Zarówno twórczość Haliny Poświatowskiej, jak i jej sylwetka zostały bardzo dokładnie zbadane przez uczonych. Szukanie informacji o poetce było czasochłonne nie z racji braku materiałów, ale z powodu ich nadmiaru. Czy jest się czemu dziwić? Z pewnością nie. Co prawda Poświatowska nie jest jedyną reprezentantką poezji kobiecej w polskiej literaturze, bez wątpienia jednak jest artystką niezwykłą. Ta „poetka-legenda powojennej liryki polskiej” 1 w swoich wierszach nie bała się poruszania kwestii przemijania, ulotności, przeplatania się miłości ze śmiercią. Izolda Kiec twierdzi:

[...] jej liryka jest świadectwem wspólnego młodym artystom dążenia do indywidualizmu. Poetka bowiem zapisała w niej własny los, wykreowała własną legendę i utrwaliła swą prywatną walkę o przetrwanie oraz jednostkowe poszukiwania odpowiedzi na pytania o sens spraw najbardziej podstawowych, bo dotyczących codziennego, ludzkiego bytu 2.

Kim była więc owa Poświatowska, o której piszą znawcy literatury, której liryki czytają nieustannie ludzie zarówno młodzi, jak i ci w podeszłym wieku? Kim była, kiedy żyła? Kim jest teraz, kiedy krążą o niej legendy? Dziś jest przede wszystkim autorką wybitnych wierszy, w których nierzadko odnajdujemy swoje własne historie. Poetką, która gdyby tylko mogła do nas przemówić, z pewnością powtórzyłaby za Horacym „Non omnis moriar”, gdyż niezaprzeczalny jest fakt, że nie umarła
w całości. Zostawiła po sobie cząstkę, której nic i nikt nie jest w stanie zniszczyć. Jej osoba została w sercach jej bliskich już na zawsze. Jej twórczość także została na zawsze, na papierze. Spośród wielu opinii, dotyczących Poświatowskiej, przemawiają do mnie słowa Tadeusza Linknera:

Biorąc do rąk którykolwiek z tomików, nie umiemy zapomnieć, że pisała go dziewczyna, która jak nikt rozumiała kruchość naszej egzystencji, która najlepiej znała swój czas. A ponieważ pisała w chwilach takich nieszczęść, że mogłyby one każdego psychicznie zdruzgotać, więc tym silniej odczuwamy słowo tych wierszy i nade wszystko ich ducha 3.

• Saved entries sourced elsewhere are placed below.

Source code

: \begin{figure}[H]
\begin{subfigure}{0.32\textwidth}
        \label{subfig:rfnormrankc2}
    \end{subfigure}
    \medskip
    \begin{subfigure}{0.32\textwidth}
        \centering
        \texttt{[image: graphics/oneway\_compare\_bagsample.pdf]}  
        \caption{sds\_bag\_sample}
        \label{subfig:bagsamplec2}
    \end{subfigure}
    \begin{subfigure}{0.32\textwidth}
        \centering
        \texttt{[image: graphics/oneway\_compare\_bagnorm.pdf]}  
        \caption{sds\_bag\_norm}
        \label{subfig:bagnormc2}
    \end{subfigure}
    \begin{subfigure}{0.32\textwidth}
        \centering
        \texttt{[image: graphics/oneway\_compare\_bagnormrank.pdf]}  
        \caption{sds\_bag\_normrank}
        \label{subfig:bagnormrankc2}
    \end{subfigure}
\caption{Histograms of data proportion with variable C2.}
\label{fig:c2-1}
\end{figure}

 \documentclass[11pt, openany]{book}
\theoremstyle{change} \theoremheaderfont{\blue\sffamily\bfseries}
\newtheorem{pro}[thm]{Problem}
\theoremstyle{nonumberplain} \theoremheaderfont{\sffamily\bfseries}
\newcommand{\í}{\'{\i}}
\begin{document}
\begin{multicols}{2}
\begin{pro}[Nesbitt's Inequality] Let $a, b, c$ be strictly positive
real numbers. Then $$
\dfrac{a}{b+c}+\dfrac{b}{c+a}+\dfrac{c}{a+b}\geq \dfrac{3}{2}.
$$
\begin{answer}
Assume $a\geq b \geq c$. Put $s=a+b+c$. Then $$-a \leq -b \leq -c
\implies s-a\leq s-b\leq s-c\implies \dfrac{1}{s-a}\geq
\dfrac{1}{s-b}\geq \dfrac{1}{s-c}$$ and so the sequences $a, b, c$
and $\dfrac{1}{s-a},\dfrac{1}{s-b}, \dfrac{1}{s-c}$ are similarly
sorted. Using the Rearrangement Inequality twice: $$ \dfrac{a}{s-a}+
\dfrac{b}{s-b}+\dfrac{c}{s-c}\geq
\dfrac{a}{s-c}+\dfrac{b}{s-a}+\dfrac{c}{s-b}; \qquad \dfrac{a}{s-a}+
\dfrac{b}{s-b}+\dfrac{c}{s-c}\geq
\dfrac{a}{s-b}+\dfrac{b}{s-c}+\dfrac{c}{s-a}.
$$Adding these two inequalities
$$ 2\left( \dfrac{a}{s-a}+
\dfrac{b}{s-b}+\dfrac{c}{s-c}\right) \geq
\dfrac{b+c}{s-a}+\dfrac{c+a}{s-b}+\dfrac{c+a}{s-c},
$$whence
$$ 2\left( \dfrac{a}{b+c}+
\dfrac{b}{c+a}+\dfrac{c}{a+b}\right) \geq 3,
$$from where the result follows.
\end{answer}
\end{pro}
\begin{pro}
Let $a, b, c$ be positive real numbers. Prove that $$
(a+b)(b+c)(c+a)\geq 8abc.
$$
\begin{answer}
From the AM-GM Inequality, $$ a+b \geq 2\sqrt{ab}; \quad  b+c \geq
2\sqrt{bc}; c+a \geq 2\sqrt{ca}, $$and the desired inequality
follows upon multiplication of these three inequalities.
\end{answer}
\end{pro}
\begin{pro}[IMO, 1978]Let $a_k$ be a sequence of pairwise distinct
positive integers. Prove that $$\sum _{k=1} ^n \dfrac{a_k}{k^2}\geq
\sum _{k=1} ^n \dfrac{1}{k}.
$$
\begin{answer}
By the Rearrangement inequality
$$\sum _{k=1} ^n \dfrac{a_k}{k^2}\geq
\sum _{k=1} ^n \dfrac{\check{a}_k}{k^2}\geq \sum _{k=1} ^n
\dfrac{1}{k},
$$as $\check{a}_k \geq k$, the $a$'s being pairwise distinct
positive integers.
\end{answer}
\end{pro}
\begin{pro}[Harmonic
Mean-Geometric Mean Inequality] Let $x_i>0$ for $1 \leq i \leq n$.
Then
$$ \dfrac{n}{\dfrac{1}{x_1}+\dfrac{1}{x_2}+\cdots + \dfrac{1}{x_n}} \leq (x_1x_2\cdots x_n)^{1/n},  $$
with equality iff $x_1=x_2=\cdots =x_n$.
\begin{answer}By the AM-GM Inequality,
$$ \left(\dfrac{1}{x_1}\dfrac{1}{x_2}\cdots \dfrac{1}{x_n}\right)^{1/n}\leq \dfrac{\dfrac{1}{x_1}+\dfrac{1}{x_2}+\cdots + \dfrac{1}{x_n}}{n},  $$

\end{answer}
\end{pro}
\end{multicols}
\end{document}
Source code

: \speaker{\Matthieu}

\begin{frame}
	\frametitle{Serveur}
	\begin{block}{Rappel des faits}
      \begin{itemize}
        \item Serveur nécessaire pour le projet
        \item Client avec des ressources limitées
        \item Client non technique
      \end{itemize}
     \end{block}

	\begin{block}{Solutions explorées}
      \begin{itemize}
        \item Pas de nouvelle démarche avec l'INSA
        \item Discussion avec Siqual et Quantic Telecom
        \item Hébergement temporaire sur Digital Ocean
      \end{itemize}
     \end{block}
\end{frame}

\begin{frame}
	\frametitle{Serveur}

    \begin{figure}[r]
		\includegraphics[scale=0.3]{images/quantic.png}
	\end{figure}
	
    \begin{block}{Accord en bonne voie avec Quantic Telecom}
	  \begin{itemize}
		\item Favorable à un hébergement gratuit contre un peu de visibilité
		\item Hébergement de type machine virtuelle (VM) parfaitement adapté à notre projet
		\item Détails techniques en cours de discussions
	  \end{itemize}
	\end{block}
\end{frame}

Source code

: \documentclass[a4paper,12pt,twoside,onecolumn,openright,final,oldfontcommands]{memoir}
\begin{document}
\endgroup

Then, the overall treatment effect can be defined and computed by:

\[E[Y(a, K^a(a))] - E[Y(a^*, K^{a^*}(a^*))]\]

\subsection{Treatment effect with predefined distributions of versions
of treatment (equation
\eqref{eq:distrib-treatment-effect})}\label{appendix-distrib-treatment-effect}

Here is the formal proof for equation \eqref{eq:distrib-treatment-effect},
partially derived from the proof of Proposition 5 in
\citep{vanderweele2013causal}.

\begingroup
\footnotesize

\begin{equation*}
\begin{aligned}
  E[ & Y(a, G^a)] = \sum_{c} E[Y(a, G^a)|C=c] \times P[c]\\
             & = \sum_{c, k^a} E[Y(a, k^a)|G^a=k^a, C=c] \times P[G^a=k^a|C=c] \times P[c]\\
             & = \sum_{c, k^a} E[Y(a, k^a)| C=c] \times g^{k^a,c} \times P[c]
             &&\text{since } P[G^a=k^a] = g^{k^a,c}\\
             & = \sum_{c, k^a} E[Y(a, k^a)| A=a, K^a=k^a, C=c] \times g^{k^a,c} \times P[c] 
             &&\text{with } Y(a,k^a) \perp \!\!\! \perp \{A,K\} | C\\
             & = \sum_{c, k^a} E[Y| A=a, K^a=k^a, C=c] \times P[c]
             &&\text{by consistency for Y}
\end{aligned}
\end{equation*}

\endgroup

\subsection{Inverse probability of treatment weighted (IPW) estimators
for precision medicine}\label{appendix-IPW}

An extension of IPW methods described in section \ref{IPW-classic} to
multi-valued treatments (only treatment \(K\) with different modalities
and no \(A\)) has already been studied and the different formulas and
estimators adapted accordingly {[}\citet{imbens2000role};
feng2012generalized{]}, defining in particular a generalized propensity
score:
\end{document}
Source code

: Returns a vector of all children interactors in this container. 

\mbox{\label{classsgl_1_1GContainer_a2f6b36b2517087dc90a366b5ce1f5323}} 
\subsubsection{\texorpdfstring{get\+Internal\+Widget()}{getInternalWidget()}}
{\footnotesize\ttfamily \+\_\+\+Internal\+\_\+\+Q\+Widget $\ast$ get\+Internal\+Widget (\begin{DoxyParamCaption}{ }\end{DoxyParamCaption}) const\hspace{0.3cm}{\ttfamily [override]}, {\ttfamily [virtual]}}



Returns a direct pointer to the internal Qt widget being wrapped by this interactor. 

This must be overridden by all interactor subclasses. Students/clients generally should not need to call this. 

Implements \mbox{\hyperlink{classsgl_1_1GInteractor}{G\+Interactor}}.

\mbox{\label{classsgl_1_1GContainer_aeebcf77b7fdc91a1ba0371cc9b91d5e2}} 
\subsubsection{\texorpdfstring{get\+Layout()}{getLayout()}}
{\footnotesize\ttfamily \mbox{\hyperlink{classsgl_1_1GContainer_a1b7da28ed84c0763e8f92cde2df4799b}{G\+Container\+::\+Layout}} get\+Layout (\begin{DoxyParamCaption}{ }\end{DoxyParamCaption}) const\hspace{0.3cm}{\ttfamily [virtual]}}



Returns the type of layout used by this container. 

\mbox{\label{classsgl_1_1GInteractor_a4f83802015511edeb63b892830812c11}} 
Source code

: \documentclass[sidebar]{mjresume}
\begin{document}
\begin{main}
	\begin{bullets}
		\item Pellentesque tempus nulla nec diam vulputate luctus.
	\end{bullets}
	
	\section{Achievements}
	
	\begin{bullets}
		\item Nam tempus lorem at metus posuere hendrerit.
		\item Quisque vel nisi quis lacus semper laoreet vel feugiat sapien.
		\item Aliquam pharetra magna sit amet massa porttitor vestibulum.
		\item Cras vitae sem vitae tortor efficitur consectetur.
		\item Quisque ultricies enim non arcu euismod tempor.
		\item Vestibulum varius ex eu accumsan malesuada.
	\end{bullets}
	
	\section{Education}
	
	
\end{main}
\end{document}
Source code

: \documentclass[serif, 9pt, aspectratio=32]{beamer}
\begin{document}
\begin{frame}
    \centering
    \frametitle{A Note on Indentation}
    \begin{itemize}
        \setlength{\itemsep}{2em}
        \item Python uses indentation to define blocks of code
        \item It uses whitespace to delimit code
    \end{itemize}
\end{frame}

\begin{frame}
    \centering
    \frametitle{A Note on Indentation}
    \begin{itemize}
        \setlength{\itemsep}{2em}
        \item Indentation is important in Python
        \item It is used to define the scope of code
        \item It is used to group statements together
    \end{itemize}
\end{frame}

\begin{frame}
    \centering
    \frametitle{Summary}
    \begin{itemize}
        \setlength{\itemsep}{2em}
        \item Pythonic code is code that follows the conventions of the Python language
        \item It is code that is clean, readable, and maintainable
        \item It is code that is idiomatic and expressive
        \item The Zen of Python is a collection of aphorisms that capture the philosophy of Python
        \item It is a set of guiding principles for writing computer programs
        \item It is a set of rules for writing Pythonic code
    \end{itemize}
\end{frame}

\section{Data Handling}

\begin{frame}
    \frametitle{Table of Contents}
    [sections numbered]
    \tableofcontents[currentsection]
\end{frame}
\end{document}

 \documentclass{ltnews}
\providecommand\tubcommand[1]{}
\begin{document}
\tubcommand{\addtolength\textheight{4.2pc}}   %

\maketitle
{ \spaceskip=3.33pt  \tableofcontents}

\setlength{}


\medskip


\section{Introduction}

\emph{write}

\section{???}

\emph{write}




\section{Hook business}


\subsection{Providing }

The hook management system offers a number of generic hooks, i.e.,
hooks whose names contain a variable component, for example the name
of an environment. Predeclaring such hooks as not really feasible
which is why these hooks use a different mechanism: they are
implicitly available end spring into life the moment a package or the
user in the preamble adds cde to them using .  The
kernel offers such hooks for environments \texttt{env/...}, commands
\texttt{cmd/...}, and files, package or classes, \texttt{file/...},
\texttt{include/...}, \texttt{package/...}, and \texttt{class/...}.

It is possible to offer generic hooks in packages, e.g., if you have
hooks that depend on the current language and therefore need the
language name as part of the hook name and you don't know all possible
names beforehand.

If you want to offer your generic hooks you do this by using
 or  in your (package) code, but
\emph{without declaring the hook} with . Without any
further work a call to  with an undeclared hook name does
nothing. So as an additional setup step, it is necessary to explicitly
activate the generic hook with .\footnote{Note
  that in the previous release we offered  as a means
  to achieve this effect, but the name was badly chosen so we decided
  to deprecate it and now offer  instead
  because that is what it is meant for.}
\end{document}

Nieszczęścia, o których pisał Linkner, odgrywają w poezji artystki bardzo ważną rolę. Twórczość wielu pisarzy analizuje się i interpretuje osobno, nie przytaczając kontekstu biograficznego. Przytoczony wyżej badacz pisze, że
w przypadku tej autorki „biografia tak silnie zlała się z poezją, że trudno wyobrazić sobie, by można ją interpretować poza nią” 4. Nie znając życiorysu Poświatowskiej nie można zrozumieć w pełni jej wierszy, gdyż wypływają one z niej samej, mówią
o jej życiu, o jej uczuciach, emocjach, wreszcie – o jej chorobie, która z jednej strony zniszczyła jej życie, z drugiej doprowadziła do powstania zniewalającej liryki.
O tym, że „rezygnacja z perspektywy biograficznej [...] byłoby nieporozumieniem” 5 pisze również Beata Morzyńska-Wrzosek. Podobnie twierdzi Małgorzata Szułczyńska, autorka wspaniałej i wyczerpującej pracy poświęconej życiu poetki:

Poezja Poświatowskiej jest ściśle związana z jej biografią. Nie sposób myśleć inaczej, jeżeli powiedzieliśmy już, że poetka była przede wszystkim autentystką. [...] Obierając za punkt wyjścia fakty z własnego życia i swoich przyjaciół, rozwijała Poświatowska refleksję, utrwalała w wierszach własną, budowaną samoświadomość. Zapisywała nie życie, zapisywała – sposób życia 6.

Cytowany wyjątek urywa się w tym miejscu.